My updated query would look like this:

MATCH (start:Person{primaryEmail:'a@xyz.com'}), (end:Person{primaryEmail:'b@xyz.com'}) CALL algo.shortestPath.stream(start, end, "sssp_distance", {relationshipQuery: "connected_to"}) YIELD nodeId, cost MATCH (other) WHERE id(other) = nodeId RETURN other, cost

Even after this simplification, I get the following error Neo.ClientError.Procedure.ProcedureCallFailed: Failed to invoke procedure 'algo.shortestPath.stream': Caused by: java.lang.ArrayIndexOutOfBoundsException: -2147482401

So, I tried APOC's dijkstra algorithm and it was able to give the shortest path using the following query: MATCH (start:Person{primaryEmail: 'a@xyz.com'}), (end:Person {primaryEmail: 'b@xyz.com'}) CALL apoc.algo.dijkstra(start, end, "connected_to", "sssp_distance", 1.0, 1) YIELD path, weight RETURN path, weight

The main reason, I chose graph-algorithms over APOC was that, I could create a virtual graph, this way I wouldn't have to create a new relationship property sssp_distance.

Please Let me know if I still have any workaround for this

mneedham commented 6 years ago

@aalampally seeing as you got the error when using the non Cypher projection approach it sounds like the error is happening somewhere else.

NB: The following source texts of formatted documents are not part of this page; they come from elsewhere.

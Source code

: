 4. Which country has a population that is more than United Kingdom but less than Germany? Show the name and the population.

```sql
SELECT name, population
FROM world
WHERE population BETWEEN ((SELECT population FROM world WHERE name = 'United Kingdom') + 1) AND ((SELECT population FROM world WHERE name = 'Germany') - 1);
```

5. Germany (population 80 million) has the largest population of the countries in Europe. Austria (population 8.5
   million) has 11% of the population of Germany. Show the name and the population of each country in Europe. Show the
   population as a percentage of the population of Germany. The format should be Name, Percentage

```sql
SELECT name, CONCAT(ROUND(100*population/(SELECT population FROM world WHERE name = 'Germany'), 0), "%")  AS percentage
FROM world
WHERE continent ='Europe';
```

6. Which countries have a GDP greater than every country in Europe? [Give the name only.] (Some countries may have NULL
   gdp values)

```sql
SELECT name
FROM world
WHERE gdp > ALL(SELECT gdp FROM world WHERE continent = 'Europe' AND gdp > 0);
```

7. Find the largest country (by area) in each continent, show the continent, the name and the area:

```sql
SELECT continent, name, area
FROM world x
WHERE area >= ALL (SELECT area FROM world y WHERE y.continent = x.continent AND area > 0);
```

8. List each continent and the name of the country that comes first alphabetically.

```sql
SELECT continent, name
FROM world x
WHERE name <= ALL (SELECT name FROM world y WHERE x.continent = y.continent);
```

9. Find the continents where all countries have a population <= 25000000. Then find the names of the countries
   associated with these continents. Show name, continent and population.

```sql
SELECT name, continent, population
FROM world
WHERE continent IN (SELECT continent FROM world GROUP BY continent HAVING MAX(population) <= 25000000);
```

Are you able to narrow the error down on a smaller dataset that you'd be able to share with us so we can reproduce it and figure out what's going on?

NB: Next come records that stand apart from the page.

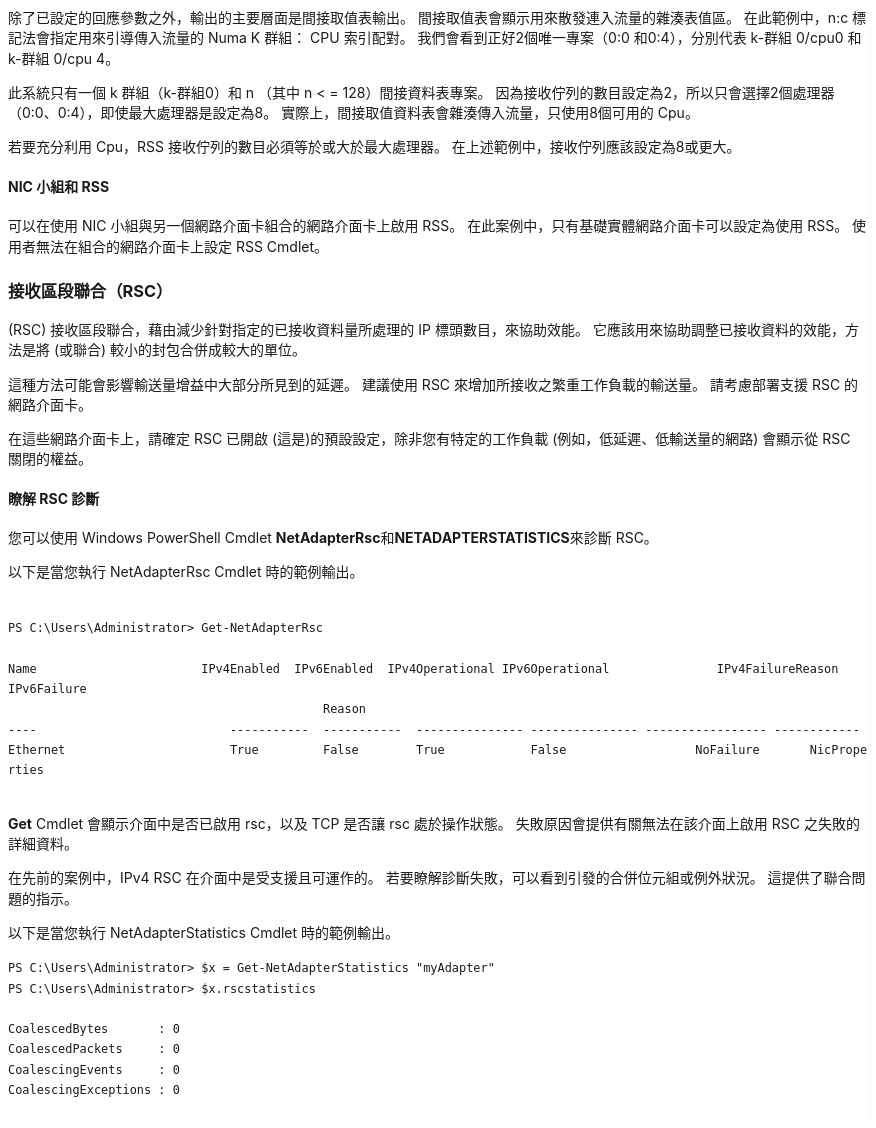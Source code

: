 除了已設定的回應參數之外，輸出的主要層面是間接取值表輸出。 間接取值表會顯示用來散發連入流量的雜湊表值區。 在此範例中，n:c 標記法會指定用來引導傳入流量的 Numa K 群組： CPU 索引配對。 我們會看到正好2個唯一專案（0:0 和0:4），分別代表 k-群組 0/cpu0 和 k-群組 0/cpu 4。

此系統只有一個 k 群組（k-群組0）和 n （其中 n < = 128）間接資料表專案。 因為接收佇列的數目設定為2，所以只會選擇2個處理器（0:0、0:4），即使最大處理器是設定為8。 實際上，間接取值資料表會雜湊傳入流量，只使用8個可用的 Cpu。

若要充分利用 Cpu，RSS 接收佇列的數目必須等於或大於最大處理器。 在上述範例中，接收佇列應該設定為8或更大。

#### <a name="nic-teaming-and-rss"></a>NIC 小組和 RSS

可以在使用 NIC 小組與另一個網路介面卡組合的網路介面卡上啟用 RSS。 在此案例中，只有基礎實體網路介面卡可以設定為使用 RSS。 使用者無法在組合的網路介面卡上設定 RSS Cmdlet。
  
###  <a name="receive-segment-coalescing-rsc"></a><a name="bkmk_rsc"></a>接收區段聯合（RSC）

\(RSC\) 接收區段聯合，藉由減少針對指定的已接收資料量所處理的 IP 標頭數目，來協助效能。 它應該用來協助調整已接收資料的效能，方法是將 \(或聯合\) 較小的封包合併成較大的單位。

這種方法可能會影響輸送量增益中大部分所見到的延遲。 建議使用 RSC 來增加所接收之繁重工作負載的輸送量。 請考慮部署支援 RSC 的網路介面卡。 

在這些網路介面卡上，請確定 RSC 已開啟 \(這是\)的預設設定，除非您有特定的工作負載 \(例如，低延遲、低輸送量的網路\) 會顯示從 RSC 關閉的權益。

#### <a name="understanding-rsc-diagnostics"></a>瞭解 RSC 診斷

您可以使用 Windows PowerShell Cmdlet **NetAdapterRsc**和**NETADAPTERSTATISTICS**來診斷 RSC。

以下是當您執行 NetAdapterRsc Cmdlet 時的範例輸出。

```  

PS C:\Users\Administrator> Get-NetAdapterRsc  
  
Name                       IPv4Enabled  IPv6Enabled  IPv4Operational IPv6Operational               IPv4FailureReason              IPv6Failure  
                                            Reason  
----                           -----------  -----------  --------------- --------------- ----------------- ------------  
Ethernet                       True         False        True            False                  NoFailure       NicProperties  
  
```  

**Get** Cmdlet 會顯示介面中是否已啟用 rsc，以及 TCP 是否讓 rsc 處於操作狀態。 失敗原因會提供有關無法在該介面上啟用 RSC 之失敗的詳細資料。

在先前的案例中，IPv4 RSC 在介面中是受支援且可運作的。 若要瞭解診斷失敗，可以看到引發的合併位元組或例外狀況。 這提供了聯合問題的指示。

以下是當您執行 NetAdapterStatistics Cmdlet 時的範例輸出。

```  
PS C:\Users\Administrator> $x = Get-NetAdapterStatistics "myAdapter"   
PS C:\Users\Administrator> $x.rscstatistics  
  
CoalescedBytes       : 0  
CoalescedPackets     : 0  
CoalescingEvents     : 0  
CoalescingExceptions : 0  
  
```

aalampally commented 6 years ago

I have tried the same on a smaller dummy dataset CREATE (a:Loc{name:'A'}), (b:Loc{name:'B'}), (c:Loc{name:'C'}), (d:Loc{name:'D'}), (e:Loc{name:'E'}), (f:Loc{name:'F'}), (a)-[:ROAD {cost:50}]->(b), (a)-[:ROAD {cost:50}]->(c), (a)-[:ROAD {cost:100}]->(d), (a)-[:RAIL {cost:50}]->(d), (b)-[:ROAD {cost:40}]->(d), (c)-[:ROAD {cost:40}]->(d), (c)-[:ROAD {cost:80}]->(e), (d)-[:ROAD {cost:30}]->(e), (d)-[:ROAD {cost:80}]->(f), (e)-[:ROAD {cost:40}]->(f), (e)-[:RAIL {cost:20}]->(f);

It works fine both with Cypher projection and non-Cypher projection. I am assuming that if similar data is multiplied to ~0.7 million edges and 70k nodes (data size similar to what I have), the error could be reproduced.